Sila pertama. Ketuhanan Yang Maha Esa. Sila pertama menjelaskan keberagaman agama dimana setiap penduduk bebas memeluk agama dan kepercayaannya masing-masing serta saling menghormati pilihannya. Indonesia adalah negara yang masyarakatnya sangat religius dan sekaligus majemuk.
Pidato Sukarno disampaikan pada 17 Agustus 1949 memberikan pemahaman, dan meyakinkan bahwa Pancasila itu betul-betul telah menjadi ideologi. Ia mengatakan begini, “Saya telah berkeliling Indonesia. Di Aceh, saya ketemu dengan orang Islam. Di Medan, saya ketemu dengan orang Islam dan Batak. Di Pematang Siantar, saya bertemu dengan orang Kristen. Di Jawa, saya ketemu orang Islam. Di Bali, saya ketemu dengan orang Hindu. ” Dan yang terakhir dikatakannya ialah “Saya sampai di Kiloes, bertemu dengan orang yang sebagian besarnya sudah menganut atau beragama Katolik.
Kita dapat memetik setiap ucapan Sukarno yang begitu bernas dan sesuai dengan kenyataan. Ucapan Sukarno sangat relevan. Meskipun bukan negara berdasar agama tertentu, masyarakat kita sangat lekat dengan kehidupan beragama. Nyaris tidak ada satu pun urusan sehari-hari yang tidak berkaitan dengan agama.
Nah, tugas kita adalah bagaimana menjaga keseimbangan antara kebebasan beragama itu dengan komitmen kebangsaan untuk menumbuhkan cinta tanah air. Sila kedua, Kemanusiaan yang adil dan beradab. Sila kedua mengenai persamaan hak dan kewajiban sebagai warga negara dengan menjunjung tinggi nilai-nilai kemanusiaan. Sila kedua mengandung makna bahwa bangsa Indonesia mengakui dan memperlakukan setiap individu sesuai dengan harkat dan martabatnya tanpa membeda-bedakan latar belakang, baik itu agama, suku, ras, maupun jenis kelamin.
Sila ketiga, Persatuan Indonesia. Sila ketiga merupakan rasa bangga sebagai bangsa Indonesia dengan mengutamakan persatuan dan kesatuan bangsa.. Menjadi kewajiban kita sebagai warga negara untuk selalu menjaga persatuan dan kesatuan bangsa. Hal itu bukanlah pekerjaan mudah. Apalagi sebagai bangsa yang terdiri dari keanekaragaman dari aspek suku, latar belakang ekonomi, pendidikan, bahasa, adat istiadat, serta agama.

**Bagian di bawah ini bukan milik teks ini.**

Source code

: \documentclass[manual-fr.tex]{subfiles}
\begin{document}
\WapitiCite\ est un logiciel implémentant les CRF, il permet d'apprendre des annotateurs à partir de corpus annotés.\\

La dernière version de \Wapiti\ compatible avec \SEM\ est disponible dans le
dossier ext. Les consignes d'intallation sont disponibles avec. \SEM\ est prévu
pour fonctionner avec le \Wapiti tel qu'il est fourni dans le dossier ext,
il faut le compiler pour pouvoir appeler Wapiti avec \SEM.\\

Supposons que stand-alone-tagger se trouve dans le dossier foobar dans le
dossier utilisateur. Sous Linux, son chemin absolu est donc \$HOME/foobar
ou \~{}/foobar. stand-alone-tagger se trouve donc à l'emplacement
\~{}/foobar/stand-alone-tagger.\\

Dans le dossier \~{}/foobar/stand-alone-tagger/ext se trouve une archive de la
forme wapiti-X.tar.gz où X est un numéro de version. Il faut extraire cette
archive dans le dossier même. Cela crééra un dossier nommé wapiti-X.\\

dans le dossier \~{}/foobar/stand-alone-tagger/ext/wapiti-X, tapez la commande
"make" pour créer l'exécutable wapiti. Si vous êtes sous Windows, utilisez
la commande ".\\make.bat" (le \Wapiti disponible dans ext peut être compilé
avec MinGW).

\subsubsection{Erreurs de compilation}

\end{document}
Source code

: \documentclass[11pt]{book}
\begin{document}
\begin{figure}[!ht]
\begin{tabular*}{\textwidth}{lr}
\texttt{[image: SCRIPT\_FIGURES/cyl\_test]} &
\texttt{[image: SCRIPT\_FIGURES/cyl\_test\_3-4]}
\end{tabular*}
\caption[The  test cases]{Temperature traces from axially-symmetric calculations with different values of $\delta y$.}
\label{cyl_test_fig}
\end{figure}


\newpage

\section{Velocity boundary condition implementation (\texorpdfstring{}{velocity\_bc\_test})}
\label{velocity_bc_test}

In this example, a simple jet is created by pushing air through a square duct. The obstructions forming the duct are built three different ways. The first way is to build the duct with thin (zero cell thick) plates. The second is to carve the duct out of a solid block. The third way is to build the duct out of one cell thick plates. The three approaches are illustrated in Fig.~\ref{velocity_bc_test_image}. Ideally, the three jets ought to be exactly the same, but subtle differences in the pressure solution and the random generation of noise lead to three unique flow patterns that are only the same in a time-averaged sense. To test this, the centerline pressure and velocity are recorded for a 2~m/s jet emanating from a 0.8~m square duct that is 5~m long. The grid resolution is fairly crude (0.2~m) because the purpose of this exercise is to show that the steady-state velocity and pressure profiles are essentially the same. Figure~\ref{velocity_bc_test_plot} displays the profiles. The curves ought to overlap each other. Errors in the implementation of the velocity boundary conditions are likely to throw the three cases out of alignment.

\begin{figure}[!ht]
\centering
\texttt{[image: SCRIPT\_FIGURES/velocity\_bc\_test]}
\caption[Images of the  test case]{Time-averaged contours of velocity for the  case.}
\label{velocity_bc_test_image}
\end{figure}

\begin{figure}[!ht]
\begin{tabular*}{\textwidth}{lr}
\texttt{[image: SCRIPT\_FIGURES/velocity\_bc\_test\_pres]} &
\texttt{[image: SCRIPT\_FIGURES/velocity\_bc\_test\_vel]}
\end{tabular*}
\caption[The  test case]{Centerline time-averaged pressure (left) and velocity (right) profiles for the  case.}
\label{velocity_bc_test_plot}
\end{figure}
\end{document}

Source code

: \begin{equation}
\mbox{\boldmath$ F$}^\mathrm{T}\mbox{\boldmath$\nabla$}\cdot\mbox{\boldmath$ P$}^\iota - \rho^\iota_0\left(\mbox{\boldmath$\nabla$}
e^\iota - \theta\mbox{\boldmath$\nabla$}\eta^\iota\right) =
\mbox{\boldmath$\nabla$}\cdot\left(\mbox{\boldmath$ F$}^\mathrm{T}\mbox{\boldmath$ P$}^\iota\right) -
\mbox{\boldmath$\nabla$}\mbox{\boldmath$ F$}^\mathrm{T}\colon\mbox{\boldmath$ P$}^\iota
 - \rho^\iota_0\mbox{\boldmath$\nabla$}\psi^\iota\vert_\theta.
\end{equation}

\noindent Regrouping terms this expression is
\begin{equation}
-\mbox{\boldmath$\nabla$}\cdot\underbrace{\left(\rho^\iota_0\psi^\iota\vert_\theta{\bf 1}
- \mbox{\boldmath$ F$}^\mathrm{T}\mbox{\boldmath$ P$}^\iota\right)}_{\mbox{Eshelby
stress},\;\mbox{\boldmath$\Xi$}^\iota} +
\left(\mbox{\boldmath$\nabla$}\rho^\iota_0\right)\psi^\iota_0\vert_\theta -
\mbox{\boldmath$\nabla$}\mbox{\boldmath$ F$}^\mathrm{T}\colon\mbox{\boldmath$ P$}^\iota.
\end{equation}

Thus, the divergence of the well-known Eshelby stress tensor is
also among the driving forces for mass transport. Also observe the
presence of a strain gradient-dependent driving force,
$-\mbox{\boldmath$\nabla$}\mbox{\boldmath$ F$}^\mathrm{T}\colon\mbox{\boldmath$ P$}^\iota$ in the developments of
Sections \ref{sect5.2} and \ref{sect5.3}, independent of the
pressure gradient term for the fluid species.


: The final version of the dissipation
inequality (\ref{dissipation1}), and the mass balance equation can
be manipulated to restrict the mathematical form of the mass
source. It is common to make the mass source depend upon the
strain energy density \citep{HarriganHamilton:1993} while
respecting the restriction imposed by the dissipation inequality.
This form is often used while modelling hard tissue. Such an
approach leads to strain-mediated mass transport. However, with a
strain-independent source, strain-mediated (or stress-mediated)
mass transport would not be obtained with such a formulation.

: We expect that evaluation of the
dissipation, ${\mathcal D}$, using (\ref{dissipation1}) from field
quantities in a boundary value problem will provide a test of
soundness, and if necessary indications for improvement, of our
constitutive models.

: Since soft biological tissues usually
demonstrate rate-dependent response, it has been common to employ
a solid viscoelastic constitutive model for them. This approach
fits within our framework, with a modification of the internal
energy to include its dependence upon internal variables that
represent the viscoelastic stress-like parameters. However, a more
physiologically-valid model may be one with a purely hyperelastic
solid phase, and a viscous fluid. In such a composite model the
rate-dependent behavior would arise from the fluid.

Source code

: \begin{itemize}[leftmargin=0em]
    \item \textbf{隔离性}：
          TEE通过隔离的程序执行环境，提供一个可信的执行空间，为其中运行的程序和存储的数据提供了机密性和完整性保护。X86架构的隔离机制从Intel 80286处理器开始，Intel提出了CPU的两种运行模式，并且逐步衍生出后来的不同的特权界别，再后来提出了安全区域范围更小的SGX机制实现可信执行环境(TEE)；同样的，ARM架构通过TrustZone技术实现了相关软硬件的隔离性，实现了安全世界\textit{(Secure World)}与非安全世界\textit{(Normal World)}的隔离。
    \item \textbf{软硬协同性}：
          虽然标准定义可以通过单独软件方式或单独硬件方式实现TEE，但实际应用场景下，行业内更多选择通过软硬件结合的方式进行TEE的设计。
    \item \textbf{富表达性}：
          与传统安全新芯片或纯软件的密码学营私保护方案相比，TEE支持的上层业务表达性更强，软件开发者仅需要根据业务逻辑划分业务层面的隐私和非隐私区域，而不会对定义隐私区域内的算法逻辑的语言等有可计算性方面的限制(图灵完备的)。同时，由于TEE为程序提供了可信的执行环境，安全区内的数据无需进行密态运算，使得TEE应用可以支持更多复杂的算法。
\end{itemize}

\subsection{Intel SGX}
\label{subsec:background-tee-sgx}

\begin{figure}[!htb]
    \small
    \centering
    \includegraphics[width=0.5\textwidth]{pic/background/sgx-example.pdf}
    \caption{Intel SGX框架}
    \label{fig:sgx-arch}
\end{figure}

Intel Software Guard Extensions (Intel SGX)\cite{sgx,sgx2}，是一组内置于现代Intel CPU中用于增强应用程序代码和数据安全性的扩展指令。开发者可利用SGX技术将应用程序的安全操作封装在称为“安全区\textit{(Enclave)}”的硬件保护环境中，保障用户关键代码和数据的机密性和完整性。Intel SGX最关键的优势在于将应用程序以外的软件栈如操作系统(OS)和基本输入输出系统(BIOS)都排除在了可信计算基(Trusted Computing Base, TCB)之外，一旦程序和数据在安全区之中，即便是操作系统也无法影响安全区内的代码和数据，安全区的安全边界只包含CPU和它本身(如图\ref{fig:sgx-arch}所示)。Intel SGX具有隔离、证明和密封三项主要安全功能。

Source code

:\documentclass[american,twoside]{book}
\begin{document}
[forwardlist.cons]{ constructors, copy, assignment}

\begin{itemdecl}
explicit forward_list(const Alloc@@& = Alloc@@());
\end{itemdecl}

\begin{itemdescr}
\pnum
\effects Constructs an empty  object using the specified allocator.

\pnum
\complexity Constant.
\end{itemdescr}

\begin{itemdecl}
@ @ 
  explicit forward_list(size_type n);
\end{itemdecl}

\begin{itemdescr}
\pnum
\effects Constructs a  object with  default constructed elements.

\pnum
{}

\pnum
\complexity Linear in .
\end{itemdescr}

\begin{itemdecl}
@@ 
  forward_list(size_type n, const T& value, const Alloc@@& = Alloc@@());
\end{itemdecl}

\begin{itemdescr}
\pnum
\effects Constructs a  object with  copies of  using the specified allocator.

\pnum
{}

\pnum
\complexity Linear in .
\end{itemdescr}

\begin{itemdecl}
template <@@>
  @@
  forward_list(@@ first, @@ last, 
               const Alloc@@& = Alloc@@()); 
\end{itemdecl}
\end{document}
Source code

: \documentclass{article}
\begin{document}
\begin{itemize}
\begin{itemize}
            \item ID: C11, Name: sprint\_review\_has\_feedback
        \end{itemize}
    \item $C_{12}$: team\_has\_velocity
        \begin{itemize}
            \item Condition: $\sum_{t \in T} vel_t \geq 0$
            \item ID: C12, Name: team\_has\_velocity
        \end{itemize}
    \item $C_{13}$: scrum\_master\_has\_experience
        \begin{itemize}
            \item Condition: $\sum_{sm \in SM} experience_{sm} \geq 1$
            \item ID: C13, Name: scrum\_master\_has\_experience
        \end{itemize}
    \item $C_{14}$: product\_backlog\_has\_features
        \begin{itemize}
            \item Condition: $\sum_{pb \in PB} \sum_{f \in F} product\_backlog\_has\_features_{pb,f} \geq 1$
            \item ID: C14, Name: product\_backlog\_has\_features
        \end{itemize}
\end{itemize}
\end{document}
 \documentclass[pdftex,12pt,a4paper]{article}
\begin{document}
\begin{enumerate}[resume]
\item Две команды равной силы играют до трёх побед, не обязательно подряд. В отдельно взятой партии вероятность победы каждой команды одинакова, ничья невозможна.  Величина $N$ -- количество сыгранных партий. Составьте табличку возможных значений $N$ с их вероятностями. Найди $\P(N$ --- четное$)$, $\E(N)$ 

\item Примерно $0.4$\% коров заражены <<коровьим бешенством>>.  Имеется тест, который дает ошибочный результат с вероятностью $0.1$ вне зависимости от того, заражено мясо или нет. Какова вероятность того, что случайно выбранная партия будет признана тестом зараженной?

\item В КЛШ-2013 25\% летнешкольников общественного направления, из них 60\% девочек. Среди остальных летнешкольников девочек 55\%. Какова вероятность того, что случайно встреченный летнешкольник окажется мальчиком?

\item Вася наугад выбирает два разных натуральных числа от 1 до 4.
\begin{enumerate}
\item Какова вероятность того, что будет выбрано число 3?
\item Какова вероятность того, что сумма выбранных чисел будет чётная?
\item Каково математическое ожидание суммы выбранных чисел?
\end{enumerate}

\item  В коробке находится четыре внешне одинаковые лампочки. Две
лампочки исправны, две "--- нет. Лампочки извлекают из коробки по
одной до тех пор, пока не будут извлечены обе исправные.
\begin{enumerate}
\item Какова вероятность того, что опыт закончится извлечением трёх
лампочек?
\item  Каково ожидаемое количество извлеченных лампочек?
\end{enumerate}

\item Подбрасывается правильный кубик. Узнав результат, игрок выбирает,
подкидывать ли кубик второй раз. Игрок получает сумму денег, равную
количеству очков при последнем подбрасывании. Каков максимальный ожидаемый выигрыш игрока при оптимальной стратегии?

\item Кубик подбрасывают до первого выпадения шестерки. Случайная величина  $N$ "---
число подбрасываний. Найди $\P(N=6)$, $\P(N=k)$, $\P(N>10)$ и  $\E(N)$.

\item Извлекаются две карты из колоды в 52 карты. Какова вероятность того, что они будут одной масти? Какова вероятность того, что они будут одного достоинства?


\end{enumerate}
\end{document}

Merawat persatuan dan kesatuan bangsa berarti harus menjaga dan mengedepankan keadilan bagi semua. Prinsip-prinsip persatuan akan tetap terjaga jika nilai-nilai keadilan dapat terwujud. Untuk mewujudkan keadilan, masyarakat yang berada di negara ini semuanya harus mendapatkan perhatian penuh tanpa terkecuali, baik dalam aspek ekonomi, sosial, hukum, pendidikan, kesehatan, dan lain-lain. Pemimpin diharapkan menjadi matahari yang memberikan cahaya kepada semua elemen masyarakat Indonesia. Para elite bersatu, masyarakat bersatu, semuanya bersatu untuk mengawal berbagai kebijakan serta jalannya roda pemerintahan di Indonesia.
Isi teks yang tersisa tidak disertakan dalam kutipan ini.